Shifting all societies from a narrow focus on GDP growth to a comprehensive understanding of the multiple factors that support well-being and prosperity, and of how these factors interact over space and time, demands consensus on another approach2. Over the past seven decades, researchers and institutions have proposed hundreds of alternatives to GDP.
Paradoxically, this proliferation has helped GDP to keep its privileged status, by creating the impression that there is little agreement on what sustainable and inclusive well-being means or how to measure it.
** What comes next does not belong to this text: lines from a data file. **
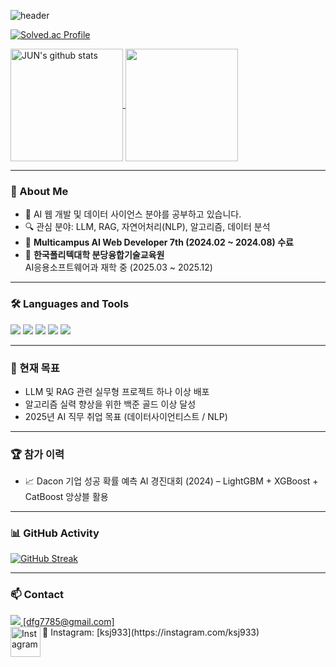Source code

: ![header](https://capsule-render.vercel.app/api?type=waving&height=300&color=gradient&text=Sang_Jun%20CODE%20)

[![Solved.ac Profile](http://mazassumnida.wtf/api/v2/generate_badge?boj=dfg7785)](https://solved.ac/dfg7785/)

<a href="https://github.com/kimpubao">
  <img align="center" style="height:180px" src="https://github-readme-stats.vercel.app/api?username=kimpubao&show_icons=true&include_all_commits=true&theme=nord&hide_border=true" alt="JUN's github stats" />
</a>
<a href="https://github.com/kimpubao">
  <img align="center" style="height:180px" src="https://github-readme-stats.vercel.app/api/top-langs/?username=kimpubao&layout=compact&theme=nord&hide_border=true" />
</a> 

---

### 💬 About Me

- 🌱 AI 웹 개발 및 데이터 사이언스 분야를 공부하고 있습니다.
- 🔍 관심 분야: LLM, RAG, 자연어처리(NLP), 알고리즘, 데이터 분석
- 📘 **Multicampus AI Web Developer 7th (2024.02 ~ 2024.08) 수료**
- 🏫 **한국폴리텍대학 분당융합기술교육원**  
  AI응용소프트웨어과 재학 중 (2025.03 ~ 2025.12)

---

### 🛠 Languages and Tools

<img src="https://img.shields.io/badge/Python-3776AB?style=flat-square&logo=Python&logoColor=white"/> <img src="https://img.shields.io/badge/Go-00ADD8?style=flat-square&logo=Go&logoColor=white"/> <img src="https://img.shields.io/badge/HTML5-E34F26?style=flat-square&logo=HTML5&logoColor=white"/> <img src="https://img.shields.io/badge/CSS3-1572B6?style=flat-square&logo=CSS3&logoColor=white"/> <img src="https://img.shields.io/badge/Linux-FCC624?style=flat-square&logo=Linux&logoColor=black"/>

---

### 🎯 현재 목표

- LLM 및 RAG 관련 실무형 프로젝트 하나 이상 배포
- 알고리즘 실력 향상을 위한 백준 골드 이상 달성
- 2025년 AI 직무 취업 목표 (데이터사이언티스트 / NLP)

---

### 🏆 참가 이력

- 📈 Dacon 기업 성공 확률 예측 AI 경진대회 (2024) – LightGBM + XGBoost + CatBoost 앙상블 활용

---

### 📊 GitHub Activity

[![GitHub Streak](https://streak-stats.demolab.com?user=kimpubao&theme=tokyonight&hide_border=true)](https://git.io/streak-stats)

---

### 📫 Contact

<a href="mailto:dfg7785@gmail.com"> 
  <img src="https://img.shields.io/badge/Gmail-EA4335?style=flat-square&logo=Gmail&logoColor=white"/> [dfg7785@gmail.com]
</a>

<br>

<a href="https://instagram.com/ksj933">
  <img align="left" alt="Instagram" width="48px" src="https://img.icons8.com/color/48/000000/instagram-new--v2.png" />
</a>
📸 Instagram: [ksj933](https://instagram.com/ksj933)
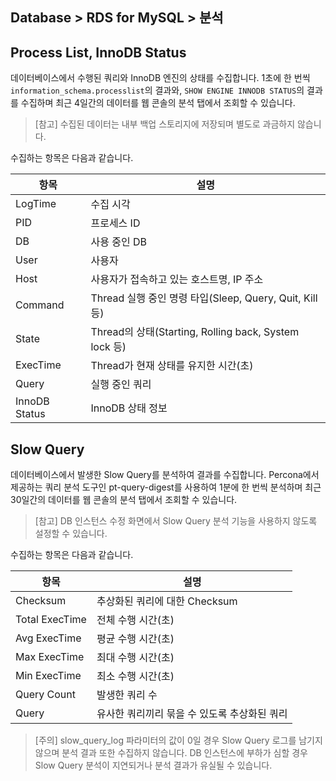 ## Database > RDS for MySQL > 분석

## Process List, InnoDB Status

데이터베이스에서 수행된 쿼리와 InnoDB 엔진의 상태를 수집합니다. 1초에 한 번씩 `information_schema.processlist`의 결과와, `SHOW ENGINE INNODB STATUS`의 결과를 수집하며 최근 4일간의 데이터를 웹 콘솔의 분석 탭에서 조회할 수 있습니다.

> [참고] 수집된 데이터는 내부 백업 스토리지에 저장되며 별도로 과금하지 않습니다.

수집하는 항목은 다음과 같습니다.

| 항목            | 설명                                                |
|---------------|---------------------------------------------------|
| LogTime       | 수집 시각                                             |
| PID           | 프로세스 ID                                           |
| DB            | 사용 중인 DB                                          |
| User          | 사용자                                               |
| Host          | 사용자가 접속하고 있는 호스트명, IP 주소                          |
| Command       | Thread 실행 중인 명령 타입(Sleep, Query, Quit, Kill 등)    |
| State         | Thread의 상태(Starting, Rolling back, System lock 등) |
| ExecTime      | Thread가 현재 상태를 유지한 시간(초)                          |
| Query         | 실행 중인 쿼리                                          |
| InnoDB Status | InnoDB 상태 정보                                      |

## Slow Query

데이터베이스에서 발생한 Slow Query를 분석하여 결과를 수집합니다. Percona에서 제공하는 쿼리 분석 도구인 pt-query-digest를 사용하여 1분에 한 번씩 분석하며 최근 30일간의 데이터를 웹 콘솔의 분석 탭에서 조회할 수 있습니다.

> [참고] DB 인스턴스 수정 화면에서 Slow Query 분석 기능을 사용하지 않도록 설정할 수 있습니다.

수집하는 항목은 다음과 같습니다.

| 항목             | 설명                        |
|----------------|---------------------------|
| Checksum       | 추상화된 쿼리에 대한 Checksum      |
| Total ExecTime | 전체 수행 시간(초)               |
| Avg ExecTime   | 평균 수행 시간(초)               |
| Max ExecTime   | 최대 수행 시간(초)               |
| Min ExecTime   | 최소 수행 시간(초)               |
| Query Count    | 발생한 쿼리 수                  |
| Query          | 유사한 쿼리끼리 묶을 수 있도록 추상화된 쿼리 |

> [주의]
> slow_query_log 파라미터의 값이 0일 경우 Slow Query 로그를 남기지 않으며 분석 결과 또한 수집하지 않습니다.
> DB 인스턴스에 부하가 심할 경우 Slow Query 분석이 지연되거나 분석 결과가 유실될 수 있습니다.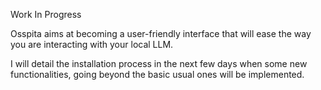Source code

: Work In Progress

Osspita aims at becoming a user-friendly interface that will ease the way you are interacting with your local LLM.

I will detail the installation process in the next few days when some new functionalities, going beyond the basic usual ones will be implemented.
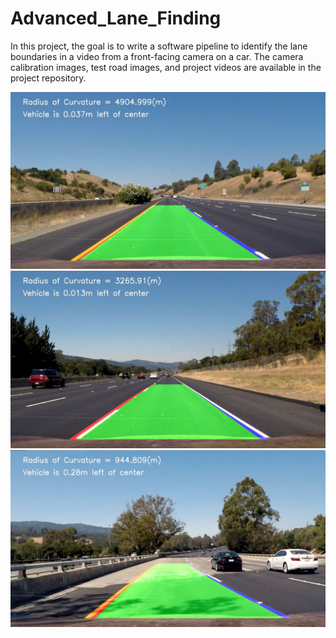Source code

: # Advanced_Lane_Finding
In this project, the goal is to write a software pipeline to identify the lane boundaries in a video from a front-facing camera on a car. The camera calibration images, test road images, and project videos are available in the project repository.

[//]: # (Image References)

[image1]: ./output_images/tracked_0.jpg
[image2]: ./output_images/tracked_1.jpg
[image3]: ./output_images/tracked_5.jpg

![alt text][image1]
![alt text][image2]
![alt text][image3]
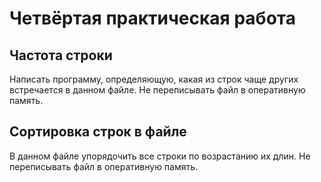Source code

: # Четвёртая практическая работа
## Частота строки
Написать программу, определяющую, какая из строк чаще других встречается в данном файле. Не переписывать файл в оперативную память.
## Сортировка строк в файле
В данном файле упорядочить все строки по возрастанию их длин. Не переписывать файл в оперативную память.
In fact, there is much that these approaches do agree on.
Here, we identify areas of common ground and propose four ways forward: universally adopting the goal of sustainable and inclusive well-being; establishing agreed metrics to evaluate progress towards this goal; developing models that incorporate the drivers and dynamics of well-being; and addressing institutionalized societal ‘addictions’ that reinforce unsustainable behaviours.
Embrace sustainable and inclusive well-being
The concept of sustainable and inclusive well-being — encompassing the well-being of all people and of the ecosystems that sustain life — is emerging as a widely accepted overarching policy goal that can provide common ground for beyond-GDP metrics, models and policies.